Ricinocarpos ledifolius is a species of flowering plant in the family Euphorbiaceae and is endemic to eastern Queensland. It is a monoecious or dioecious shrub or small tree with linear leaves and white flowers, arranged either singly, or with two or three female or two to six male flowers, or a single female flower surrounded by two male flowers.

==Description==
Ricinocarpos ledifolius is a monoecious or dioecious shrub or small tree that typically grows to height of up to 5 m, its young branchlets densely covered with greyish-white, star-shaped hairs. The leaves are linear to narrowly oblong, 30–75 mm long and 3–12 mm wide on a densely hairy petiole 2–5 mm long.

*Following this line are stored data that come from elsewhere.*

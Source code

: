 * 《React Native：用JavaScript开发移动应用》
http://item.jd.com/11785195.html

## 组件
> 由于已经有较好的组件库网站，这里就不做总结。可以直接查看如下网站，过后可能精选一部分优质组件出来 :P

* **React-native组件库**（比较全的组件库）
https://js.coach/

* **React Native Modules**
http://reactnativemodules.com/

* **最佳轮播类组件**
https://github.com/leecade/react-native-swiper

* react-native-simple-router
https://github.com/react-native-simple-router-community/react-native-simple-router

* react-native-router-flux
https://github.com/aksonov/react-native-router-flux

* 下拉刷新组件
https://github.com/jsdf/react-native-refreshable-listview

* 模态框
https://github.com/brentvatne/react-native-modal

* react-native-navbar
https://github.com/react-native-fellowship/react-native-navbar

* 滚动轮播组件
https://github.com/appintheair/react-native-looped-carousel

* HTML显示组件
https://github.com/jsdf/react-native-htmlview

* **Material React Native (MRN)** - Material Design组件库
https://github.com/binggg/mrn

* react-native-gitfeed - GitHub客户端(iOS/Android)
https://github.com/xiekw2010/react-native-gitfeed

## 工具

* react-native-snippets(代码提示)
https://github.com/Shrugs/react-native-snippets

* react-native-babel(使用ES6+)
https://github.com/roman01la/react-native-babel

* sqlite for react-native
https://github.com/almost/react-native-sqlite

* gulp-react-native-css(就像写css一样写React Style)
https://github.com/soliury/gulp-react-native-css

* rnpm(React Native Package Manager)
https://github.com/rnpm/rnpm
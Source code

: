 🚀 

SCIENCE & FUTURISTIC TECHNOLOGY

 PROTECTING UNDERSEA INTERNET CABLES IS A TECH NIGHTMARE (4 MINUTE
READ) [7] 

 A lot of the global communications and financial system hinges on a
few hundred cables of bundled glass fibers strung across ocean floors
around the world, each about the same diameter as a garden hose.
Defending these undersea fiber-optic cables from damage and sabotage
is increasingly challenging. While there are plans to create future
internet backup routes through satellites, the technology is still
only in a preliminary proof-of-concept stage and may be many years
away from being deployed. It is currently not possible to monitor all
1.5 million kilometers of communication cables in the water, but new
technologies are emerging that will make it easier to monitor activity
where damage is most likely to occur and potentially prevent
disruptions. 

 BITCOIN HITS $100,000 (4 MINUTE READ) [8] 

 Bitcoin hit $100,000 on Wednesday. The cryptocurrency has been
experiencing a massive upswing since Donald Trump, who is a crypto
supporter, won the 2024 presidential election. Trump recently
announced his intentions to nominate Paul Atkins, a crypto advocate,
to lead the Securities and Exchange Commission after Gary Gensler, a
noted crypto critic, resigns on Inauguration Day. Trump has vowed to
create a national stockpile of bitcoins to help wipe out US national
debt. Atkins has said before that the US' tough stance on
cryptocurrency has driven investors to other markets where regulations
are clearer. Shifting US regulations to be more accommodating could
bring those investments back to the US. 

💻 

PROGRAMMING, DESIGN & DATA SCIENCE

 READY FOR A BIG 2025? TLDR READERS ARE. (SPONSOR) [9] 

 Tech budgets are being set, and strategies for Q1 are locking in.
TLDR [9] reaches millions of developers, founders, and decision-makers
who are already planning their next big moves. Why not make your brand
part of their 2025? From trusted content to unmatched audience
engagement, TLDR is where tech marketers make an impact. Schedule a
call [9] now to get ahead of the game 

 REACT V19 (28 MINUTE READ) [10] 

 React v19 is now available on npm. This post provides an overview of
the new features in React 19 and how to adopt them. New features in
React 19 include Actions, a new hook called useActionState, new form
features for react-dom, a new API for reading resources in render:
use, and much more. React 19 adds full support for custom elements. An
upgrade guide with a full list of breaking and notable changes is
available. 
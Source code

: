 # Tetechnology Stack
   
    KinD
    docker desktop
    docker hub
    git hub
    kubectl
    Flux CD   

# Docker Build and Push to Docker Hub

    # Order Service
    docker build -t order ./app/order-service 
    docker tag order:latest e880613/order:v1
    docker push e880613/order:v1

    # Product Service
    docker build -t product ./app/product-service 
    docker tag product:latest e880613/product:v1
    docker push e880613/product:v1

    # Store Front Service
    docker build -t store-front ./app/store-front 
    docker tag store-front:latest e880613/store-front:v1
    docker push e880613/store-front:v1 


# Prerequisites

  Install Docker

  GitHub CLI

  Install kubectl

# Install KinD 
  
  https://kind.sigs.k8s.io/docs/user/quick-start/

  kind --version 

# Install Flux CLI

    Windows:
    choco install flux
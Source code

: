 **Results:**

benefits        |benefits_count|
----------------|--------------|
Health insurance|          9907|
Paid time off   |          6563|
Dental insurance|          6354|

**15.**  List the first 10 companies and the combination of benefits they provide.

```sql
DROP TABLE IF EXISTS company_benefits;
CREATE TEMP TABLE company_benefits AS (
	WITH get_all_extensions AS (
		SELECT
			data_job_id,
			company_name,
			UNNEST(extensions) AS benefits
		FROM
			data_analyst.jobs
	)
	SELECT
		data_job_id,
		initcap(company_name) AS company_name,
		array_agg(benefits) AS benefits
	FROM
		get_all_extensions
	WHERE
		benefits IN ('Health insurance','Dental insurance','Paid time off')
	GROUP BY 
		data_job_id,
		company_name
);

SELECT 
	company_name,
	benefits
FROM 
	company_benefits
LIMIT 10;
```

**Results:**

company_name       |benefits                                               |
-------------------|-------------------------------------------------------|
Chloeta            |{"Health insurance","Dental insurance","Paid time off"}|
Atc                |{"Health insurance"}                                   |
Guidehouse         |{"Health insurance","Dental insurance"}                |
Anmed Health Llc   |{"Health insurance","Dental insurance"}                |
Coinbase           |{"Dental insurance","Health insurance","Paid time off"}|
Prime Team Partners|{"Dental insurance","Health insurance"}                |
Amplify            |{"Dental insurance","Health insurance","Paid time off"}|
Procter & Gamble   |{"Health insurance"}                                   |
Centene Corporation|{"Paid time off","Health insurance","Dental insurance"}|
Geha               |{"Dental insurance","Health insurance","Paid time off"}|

The upper surface of the leaves is hairy at first, later glabrous and the lower surface is softly-hairy. The flowers are arranged either as a single male or female flower, with two or three female or two to six male flowers, or with a single female flower surrounded by two male flowers. Male flowers are on a slender pedicel 8–20 mm long, the sepals joined at the base and densely hairy, the sepal lobes egg-shaped, 3–5 mm long, the petals white and egg-shaped, 3.5–6 mm long and 2–4 mm wide. Each male flower has 40 to 50 stamens. Female flowers are on a stout, hairy pedicel 7–12 mm long, the sepal lobes 3–4 mm long and 2–3 mm long and the petals white, more or less elliptic, 3.7–4.5 mm long and glabrous. Flowering occurs throughout the year with a peak from July to November, and the fruit is an ellipic capsule 5-6 mm long and 7.0–7.5 mm wide and covered with star-shaped hairs.

==Taxonomy and naming==
Ricinocarpos ledifolius was first formally described in 1859 by Ferdinand von Mueller in the journal Fragmenta Phytographiae Australiae. The specific epithet (ledifolius) means "Ledum-leaved".

==Distribution and habitat==
This species grows in rocky sites in vine thicket and vine forest between Townsville and Warwick in eastern Queensland.